[Extracted records]
== Segment start ==

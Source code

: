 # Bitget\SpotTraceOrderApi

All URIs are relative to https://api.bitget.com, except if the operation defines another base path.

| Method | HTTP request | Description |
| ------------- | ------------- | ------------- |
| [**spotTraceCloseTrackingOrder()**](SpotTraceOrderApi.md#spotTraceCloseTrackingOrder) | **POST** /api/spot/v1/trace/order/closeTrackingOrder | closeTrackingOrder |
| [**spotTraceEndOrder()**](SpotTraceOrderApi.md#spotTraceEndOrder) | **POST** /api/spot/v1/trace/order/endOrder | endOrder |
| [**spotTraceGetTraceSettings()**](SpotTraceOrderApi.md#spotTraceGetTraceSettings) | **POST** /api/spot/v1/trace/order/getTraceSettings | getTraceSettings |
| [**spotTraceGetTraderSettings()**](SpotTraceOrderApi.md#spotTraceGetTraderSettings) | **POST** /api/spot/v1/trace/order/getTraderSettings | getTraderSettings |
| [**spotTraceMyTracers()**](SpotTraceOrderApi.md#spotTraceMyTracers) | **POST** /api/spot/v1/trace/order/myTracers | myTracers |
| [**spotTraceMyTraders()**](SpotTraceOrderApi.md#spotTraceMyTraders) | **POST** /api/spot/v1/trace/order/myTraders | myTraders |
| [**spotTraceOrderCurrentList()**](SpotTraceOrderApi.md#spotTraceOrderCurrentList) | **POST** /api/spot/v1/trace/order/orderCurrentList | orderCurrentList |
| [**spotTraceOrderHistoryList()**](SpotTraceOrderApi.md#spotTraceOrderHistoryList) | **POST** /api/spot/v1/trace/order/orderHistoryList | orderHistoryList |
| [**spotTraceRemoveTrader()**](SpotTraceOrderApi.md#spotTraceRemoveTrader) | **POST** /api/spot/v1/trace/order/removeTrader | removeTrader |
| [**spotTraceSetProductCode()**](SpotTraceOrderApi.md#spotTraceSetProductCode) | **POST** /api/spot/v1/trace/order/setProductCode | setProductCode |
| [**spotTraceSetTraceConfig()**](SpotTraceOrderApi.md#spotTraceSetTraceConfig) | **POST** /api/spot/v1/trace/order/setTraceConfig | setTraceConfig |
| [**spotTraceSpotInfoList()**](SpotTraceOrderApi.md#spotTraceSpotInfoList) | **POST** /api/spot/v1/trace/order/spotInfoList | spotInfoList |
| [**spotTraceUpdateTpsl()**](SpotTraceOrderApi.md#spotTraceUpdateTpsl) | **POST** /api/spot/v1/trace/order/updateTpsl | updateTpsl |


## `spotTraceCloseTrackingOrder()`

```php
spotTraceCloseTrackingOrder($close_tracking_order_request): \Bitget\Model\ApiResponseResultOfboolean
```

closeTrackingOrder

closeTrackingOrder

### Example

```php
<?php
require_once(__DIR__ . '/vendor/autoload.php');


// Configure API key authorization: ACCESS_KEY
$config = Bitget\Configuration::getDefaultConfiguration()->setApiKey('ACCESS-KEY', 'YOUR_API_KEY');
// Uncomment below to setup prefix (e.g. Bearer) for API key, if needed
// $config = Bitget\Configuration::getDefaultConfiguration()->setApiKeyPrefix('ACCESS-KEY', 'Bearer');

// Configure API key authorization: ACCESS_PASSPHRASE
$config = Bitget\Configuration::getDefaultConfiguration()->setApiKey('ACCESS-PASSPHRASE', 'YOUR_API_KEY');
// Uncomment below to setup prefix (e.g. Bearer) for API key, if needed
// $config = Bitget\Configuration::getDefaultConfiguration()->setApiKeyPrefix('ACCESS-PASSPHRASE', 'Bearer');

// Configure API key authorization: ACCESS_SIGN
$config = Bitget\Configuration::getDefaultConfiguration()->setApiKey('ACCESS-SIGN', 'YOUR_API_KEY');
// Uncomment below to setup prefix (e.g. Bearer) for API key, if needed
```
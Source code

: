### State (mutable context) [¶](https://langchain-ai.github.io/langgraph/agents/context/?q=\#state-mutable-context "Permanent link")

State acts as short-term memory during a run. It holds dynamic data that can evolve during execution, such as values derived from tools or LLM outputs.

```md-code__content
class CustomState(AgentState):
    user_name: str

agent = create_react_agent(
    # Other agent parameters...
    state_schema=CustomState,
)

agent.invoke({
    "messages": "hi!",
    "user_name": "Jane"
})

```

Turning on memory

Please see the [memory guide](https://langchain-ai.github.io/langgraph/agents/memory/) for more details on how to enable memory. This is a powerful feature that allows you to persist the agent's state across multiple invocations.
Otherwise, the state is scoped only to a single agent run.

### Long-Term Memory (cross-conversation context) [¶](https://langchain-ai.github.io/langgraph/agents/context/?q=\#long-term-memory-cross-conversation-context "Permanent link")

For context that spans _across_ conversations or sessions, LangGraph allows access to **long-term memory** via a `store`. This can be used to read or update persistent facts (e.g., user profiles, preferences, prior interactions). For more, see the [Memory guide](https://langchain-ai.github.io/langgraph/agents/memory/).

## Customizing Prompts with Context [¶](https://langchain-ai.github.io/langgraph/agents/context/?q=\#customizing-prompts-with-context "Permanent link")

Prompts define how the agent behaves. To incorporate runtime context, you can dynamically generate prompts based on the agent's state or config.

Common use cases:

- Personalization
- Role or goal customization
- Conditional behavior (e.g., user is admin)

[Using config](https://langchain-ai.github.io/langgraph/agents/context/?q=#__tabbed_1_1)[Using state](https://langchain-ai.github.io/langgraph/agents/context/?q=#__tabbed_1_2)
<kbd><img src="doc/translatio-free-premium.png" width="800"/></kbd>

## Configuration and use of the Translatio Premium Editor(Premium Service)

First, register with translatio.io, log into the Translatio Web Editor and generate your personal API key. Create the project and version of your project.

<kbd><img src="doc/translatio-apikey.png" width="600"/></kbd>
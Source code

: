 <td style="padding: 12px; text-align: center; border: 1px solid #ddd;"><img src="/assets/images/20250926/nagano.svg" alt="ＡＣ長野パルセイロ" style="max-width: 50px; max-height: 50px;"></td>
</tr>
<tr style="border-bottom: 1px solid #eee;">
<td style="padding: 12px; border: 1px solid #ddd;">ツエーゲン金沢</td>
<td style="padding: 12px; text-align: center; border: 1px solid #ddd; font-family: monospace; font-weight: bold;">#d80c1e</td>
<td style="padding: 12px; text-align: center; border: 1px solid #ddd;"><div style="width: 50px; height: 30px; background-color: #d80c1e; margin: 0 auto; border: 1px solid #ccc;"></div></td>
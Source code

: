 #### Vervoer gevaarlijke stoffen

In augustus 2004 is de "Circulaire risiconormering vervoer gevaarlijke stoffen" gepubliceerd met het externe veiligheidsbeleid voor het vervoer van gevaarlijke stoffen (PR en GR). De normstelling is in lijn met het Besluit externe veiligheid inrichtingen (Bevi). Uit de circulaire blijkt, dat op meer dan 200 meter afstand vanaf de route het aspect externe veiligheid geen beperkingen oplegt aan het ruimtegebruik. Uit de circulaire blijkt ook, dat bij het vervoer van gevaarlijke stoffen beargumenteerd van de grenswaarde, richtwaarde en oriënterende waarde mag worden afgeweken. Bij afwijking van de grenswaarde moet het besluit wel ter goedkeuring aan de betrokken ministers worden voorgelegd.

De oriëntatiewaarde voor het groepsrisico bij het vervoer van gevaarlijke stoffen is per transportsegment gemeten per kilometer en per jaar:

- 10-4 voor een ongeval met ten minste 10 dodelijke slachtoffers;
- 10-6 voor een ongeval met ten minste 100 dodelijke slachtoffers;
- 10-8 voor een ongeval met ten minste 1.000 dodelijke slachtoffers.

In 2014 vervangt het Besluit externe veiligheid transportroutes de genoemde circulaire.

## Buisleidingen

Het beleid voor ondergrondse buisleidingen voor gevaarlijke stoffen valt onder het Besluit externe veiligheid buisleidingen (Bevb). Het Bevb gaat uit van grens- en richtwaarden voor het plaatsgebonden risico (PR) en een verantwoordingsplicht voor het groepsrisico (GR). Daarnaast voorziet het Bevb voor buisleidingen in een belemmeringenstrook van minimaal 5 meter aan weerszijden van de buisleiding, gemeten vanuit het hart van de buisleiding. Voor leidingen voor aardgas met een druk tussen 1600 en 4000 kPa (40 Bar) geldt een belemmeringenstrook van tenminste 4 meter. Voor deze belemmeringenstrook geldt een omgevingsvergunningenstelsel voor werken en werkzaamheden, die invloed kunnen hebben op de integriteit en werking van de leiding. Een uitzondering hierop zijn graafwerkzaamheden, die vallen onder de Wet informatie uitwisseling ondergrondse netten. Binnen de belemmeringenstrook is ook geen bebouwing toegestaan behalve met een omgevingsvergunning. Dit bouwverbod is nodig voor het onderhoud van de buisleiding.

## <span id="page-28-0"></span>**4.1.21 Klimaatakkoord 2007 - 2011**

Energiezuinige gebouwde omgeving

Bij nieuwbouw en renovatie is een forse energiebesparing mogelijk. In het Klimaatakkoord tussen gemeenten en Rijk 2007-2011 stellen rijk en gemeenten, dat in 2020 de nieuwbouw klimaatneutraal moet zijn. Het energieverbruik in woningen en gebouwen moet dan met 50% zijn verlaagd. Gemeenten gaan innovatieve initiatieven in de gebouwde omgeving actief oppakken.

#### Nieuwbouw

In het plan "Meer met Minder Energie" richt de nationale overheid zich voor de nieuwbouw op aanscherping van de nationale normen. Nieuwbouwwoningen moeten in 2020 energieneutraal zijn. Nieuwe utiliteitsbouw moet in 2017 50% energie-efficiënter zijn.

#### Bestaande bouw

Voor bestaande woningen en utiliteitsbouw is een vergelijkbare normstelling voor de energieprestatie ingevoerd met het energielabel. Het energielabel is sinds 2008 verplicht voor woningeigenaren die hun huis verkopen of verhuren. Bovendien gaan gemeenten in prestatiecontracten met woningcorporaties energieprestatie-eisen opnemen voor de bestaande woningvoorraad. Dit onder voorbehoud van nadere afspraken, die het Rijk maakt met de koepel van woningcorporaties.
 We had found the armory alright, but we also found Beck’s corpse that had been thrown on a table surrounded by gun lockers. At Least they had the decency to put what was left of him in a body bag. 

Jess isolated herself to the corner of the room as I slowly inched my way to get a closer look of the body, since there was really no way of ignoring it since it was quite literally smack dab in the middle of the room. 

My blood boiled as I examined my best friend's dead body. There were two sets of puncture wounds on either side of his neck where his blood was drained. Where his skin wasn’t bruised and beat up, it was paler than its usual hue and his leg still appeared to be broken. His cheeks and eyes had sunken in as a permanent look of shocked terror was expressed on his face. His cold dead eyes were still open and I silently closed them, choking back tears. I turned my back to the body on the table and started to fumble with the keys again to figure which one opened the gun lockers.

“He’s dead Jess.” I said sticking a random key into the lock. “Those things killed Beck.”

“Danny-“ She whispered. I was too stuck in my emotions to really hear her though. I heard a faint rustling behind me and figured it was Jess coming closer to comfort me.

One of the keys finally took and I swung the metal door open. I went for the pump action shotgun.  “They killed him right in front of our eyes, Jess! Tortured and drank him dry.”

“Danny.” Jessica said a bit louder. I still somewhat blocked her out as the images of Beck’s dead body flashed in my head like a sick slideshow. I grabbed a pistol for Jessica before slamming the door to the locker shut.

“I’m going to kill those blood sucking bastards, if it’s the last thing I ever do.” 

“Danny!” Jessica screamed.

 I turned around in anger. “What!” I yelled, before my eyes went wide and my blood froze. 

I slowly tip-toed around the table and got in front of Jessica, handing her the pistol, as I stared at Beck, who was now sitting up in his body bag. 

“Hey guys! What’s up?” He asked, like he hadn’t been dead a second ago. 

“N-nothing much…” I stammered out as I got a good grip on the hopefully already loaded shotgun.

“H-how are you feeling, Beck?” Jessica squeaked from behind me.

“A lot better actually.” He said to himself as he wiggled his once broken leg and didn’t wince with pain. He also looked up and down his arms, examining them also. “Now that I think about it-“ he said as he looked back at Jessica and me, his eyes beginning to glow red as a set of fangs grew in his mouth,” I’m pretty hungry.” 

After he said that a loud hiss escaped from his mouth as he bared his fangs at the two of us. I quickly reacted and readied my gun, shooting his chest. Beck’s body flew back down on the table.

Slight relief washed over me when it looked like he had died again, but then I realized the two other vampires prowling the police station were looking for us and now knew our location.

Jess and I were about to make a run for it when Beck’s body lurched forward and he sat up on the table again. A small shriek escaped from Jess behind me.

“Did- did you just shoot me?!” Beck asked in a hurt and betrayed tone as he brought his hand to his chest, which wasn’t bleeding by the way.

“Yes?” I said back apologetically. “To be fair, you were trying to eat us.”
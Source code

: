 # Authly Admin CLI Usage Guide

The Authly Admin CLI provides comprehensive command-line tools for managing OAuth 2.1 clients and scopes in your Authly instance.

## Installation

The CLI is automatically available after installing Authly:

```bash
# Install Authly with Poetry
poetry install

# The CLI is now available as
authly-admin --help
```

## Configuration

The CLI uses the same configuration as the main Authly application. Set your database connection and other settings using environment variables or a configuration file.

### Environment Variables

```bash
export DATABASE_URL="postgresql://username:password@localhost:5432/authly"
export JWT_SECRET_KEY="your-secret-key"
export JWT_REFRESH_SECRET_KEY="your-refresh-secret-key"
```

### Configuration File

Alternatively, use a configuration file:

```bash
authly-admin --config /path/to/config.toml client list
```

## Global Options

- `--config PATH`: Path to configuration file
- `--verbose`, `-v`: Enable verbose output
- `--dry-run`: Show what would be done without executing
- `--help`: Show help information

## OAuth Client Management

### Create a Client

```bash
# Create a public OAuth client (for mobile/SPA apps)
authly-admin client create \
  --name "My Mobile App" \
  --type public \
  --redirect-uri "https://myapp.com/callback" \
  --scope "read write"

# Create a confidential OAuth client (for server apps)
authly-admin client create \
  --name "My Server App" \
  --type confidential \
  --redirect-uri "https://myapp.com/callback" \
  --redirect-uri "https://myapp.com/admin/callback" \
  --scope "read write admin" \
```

== Segment end ==

» YOUR TASK
Copy out the lines of the data where the string "into" occurs.

» OUTPUT FOR THIS TASK
First, register with translatio.io, log into the Translatio Web Editor and generate your personal API key. Create the project and version of your project.
“He’s dead Jess.” I said sticking a random key into the lock. “Those things killed Beck.”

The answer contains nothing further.